** EXERCISE GOAL **
The answer must be every line of the records below that holds the word "href".

** DATA FOR ANALYSIS **
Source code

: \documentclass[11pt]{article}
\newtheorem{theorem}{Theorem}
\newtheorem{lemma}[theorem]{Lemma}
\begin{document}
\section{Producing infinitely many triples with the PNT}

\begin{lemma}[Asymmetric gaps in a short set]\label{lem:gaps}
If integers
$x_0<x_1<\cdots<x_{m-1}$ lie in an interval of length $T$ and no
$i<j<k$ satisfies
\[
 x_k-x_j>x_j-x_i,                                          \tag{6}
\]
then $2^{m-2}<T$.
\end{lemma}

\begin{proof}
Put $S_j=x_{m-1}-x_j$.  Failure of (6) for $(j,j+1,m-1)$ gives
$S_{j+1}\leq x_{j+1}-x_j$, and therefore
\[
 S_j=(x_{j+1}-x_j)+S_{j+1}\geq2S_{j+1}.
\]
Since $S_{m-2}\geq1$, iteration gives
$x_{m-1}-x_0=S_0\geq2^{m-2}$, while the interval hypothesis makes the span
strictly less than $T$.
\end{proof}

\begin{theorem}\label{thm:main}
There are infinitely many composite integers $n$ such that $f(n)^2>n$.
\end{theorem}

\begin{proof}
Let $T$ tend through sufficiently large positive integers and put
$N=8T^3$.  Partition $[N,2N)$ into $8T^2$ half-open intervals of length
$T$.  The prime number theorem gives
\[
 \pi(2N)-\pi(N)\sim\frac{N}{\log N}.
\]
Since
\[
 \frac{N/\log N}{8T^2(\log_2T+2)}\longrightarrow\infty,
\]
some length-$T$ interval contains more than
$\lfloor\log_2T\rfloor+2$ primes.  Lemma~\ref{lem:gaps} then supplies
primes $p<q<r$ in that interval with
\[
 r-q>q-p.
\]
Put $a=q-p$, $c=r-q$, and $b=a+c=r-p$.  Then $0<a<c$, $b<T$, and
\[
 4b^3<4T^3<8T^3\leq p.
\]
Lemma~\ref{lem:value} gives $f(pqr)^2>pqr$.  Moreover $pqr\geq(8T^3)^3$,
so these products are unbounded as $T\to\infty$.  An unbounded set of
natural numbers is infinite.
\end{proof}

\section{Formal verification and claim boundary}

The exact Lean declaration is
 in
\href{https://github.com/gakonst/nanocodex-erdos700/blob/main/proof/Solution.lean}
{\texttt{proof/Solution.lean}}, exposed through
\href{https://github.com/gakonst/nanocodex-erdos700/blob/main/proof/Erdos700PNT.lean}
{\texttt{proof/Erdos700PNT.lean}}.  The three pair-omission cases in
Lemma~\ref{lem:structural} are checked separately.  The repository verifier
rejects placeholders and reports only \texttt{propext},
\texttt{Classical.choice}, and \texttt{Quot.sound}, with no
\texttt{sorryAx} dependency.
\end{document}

** WRITTEN RESPONSE **
\href{https://github.com/gakonst/nanocodex-erdos700/blob/main/proof/Solution.lean}
\href{https://github.com/gakonst/nanocodex-erdos700/blob/main/proof/Erdos700PNT.lean}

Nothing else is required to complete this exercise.